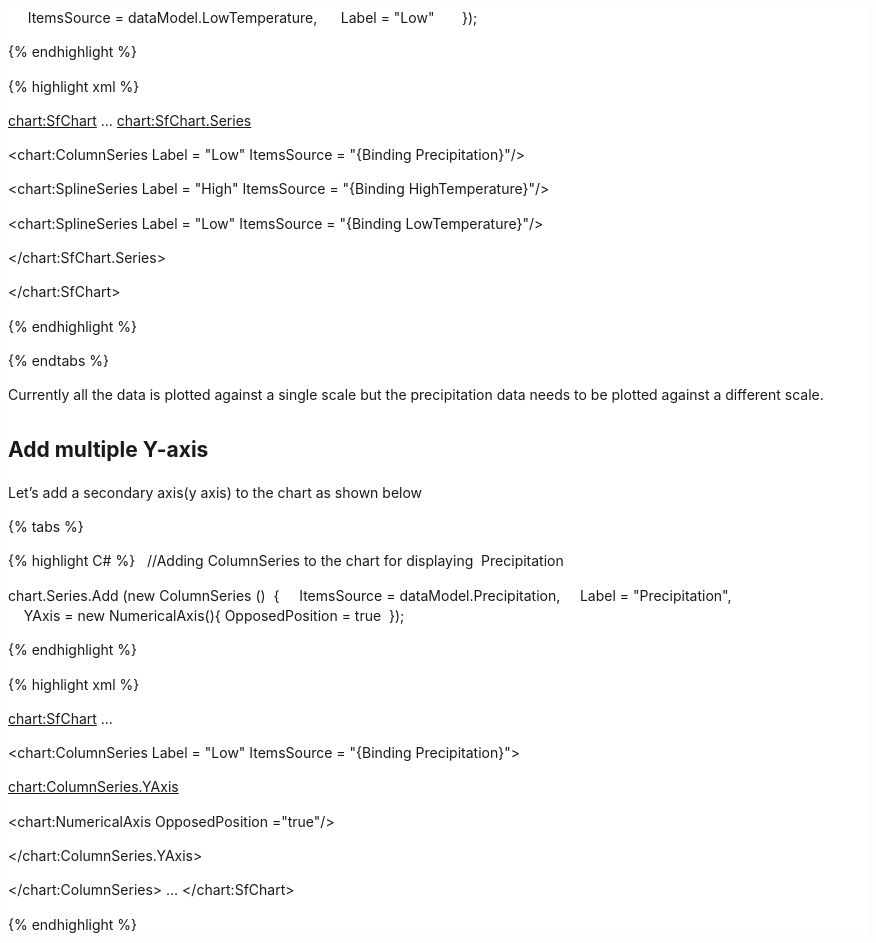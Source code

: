      ItemsSource = dataModel.LowTemperature,
     Label = "Low"
     
});

{% endhighlight %}

{% highlight xml %}

<chart:SfChart>
…
<chart:SfChart.Series>

<chart:ColumnSeries   Label = "Low" ItemsSource = "{Binding Precipitation}"/>

<chart:SplineSeries  Label = "High" ItemsSource = "{Binding HighTemperature}"/>

<chart:SplineSeries  Label = "Low" ItemsSource = "{Binding LowTemperature}"/>

</chart:SfChart.Series>

</chart:SfChart>

{% endhighlight %}

{% endtabs %}  

Currently all the data is plotted against a single scale but the precipitation data needs to be plotted against a different scale.

## Add multiple Y-axis

Let’s add a secondary axis(y axis) to the chart as shown below

{% tabs %} 

{% highlight C# %}
 
//Adding ColumnSeries to the chart for displaying  Precipitation

chart.Series.Add (new ColumnSeries () 
{
    ItemsSource = dataModel.Precipitation,
    Label = "Precipitation",
    YAxis = new NumericalAxis(){ OpposedPosition = true 
});

{% endhighlight %}

{% highlight xml %}

<chart:SfChart>
…

<chart:ColumnSeries   Label = "Low" ItemsSource = "{Binding Precipitation}">

<chart:ColumnSeries.YAxis>

<chart:NumericalAxis OpposedPosition ="true"/>

</chart:ColumnSeries.YAxis>

</chart:ColumnSeries>
…
</chart:SfChart>

{% endhighlight %}

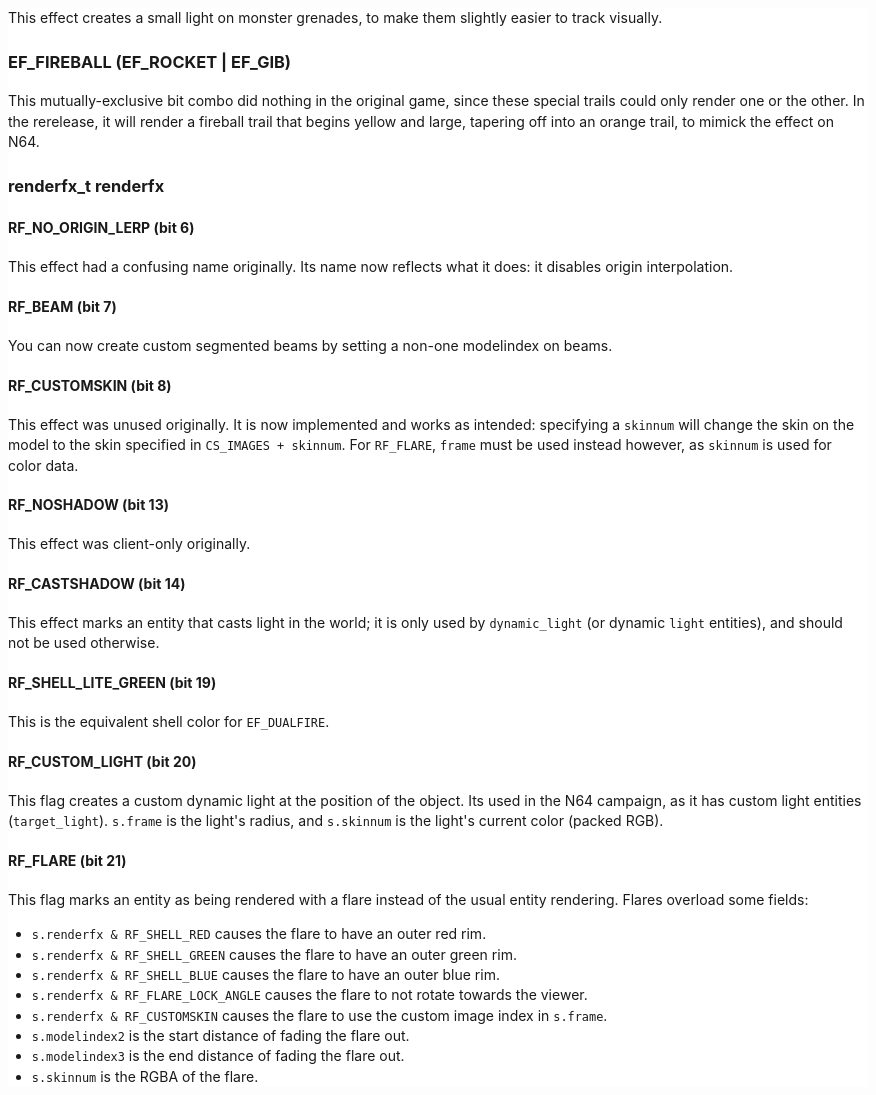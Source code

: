 This effect creates a small light on monster grenades, to make them slightly easier to track visually.

### EF_FIREBALL (EF_ROCKET | EF_GIB)

This mutually-exclusive bit combo did nothing in the original game, since these special trails could only render one or the other. In the rerelease, it will render a fireball trail that begins yellow and large, tapering off into an orange trail, to mimick the effect on N64.

### renderfx_t renderfx

#### RF_NO_ORIGIN_LERP (bit 6)

This effect had a confusing name originally. Its name now reflects what it does: it disables origin interpolation.

#### RF_BEAM (bit 7)

You can now create custom segmented beams by setting a non-one modelindex on beams.

#### RF_CUSTOMSKIN (bit 8)

This effect was unused originally. It is now implemented and works as intended: specifying a `skinnum` will change the skin on the model to the skin specified in `CS_IMAGES + skinnum`. For `RF_FLARE`, `frame` must be used instead however, as `skinnum` is used for color data.

#### RF_NOSHADOW (bit 13)

This effect was client-only originally.

#### RF_CASTSHADOW (bit 14)

This effect marks an entity that casts light in the world; it is only used by `dynamic_light` (or dynamic `light` entities), and should not be used otherwise.

#### RF_SHELL_LITE_GREEN (bit 19)

This is the equivalent shell color for `EF_DUALFIRE`.

#### RF_CUSTOM_LIGHT (bit 20)

This flag creates a custom dynamic light at the position of the object. Its used in the N64 campaign, as it has custom light entities (`target_light`). `s.frame` is the light's radius, and `s.skinnum` is the light's current color (packed RGB).

#### RF_FLARE (bit 21)

This flag marks an entity as being rendered with a flare instead of the usual entity rendering. Flares overload some fields:
* `s.renderfx & RF_SHELL_RED` causes the flare to have an outer red rim.
* `s.renderfx & RF_SHELL_GREEN` causes the flare to have an outer green rim.
* `s.renderfx & RF_SHELL_BLUE` causes the flare to have an outer blue rim.
* `s.renderfx & RF_FLARE_LOCK_ANGLE` causes the flare to not rotate towards the viewer.
* `s.renderfx & RF_CUSTOMSKIN` causes the flare to use the custom image index in `s.frame`.
* `s.modelindex2` is the start distance of fading the flare out.
* `s.modelindex3` is the end distance of fading the flare out.
* `s.skinnum` is the RGBA of the flare.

==========

TASK ITEM: Would you output, from the records above, exactly the run of lines that starts at the line containing "This effect marks" and ends at the line containing "#### RF_CUSTOM_LIGHT (bit 20)", and only that run?

EXPECTED ANSWER:
This effect marks an entity that casts light in the world; it is only used by `dynamic_light` (or dynamic `light` entities), and should not be used otherwise.

#### RF_SHELL_LITE_GREEN (bit 19)

This is the equivalent shell color for `EF_DUALFIRE`.

#### RF_CUSTOM_LIGHT (bit 20)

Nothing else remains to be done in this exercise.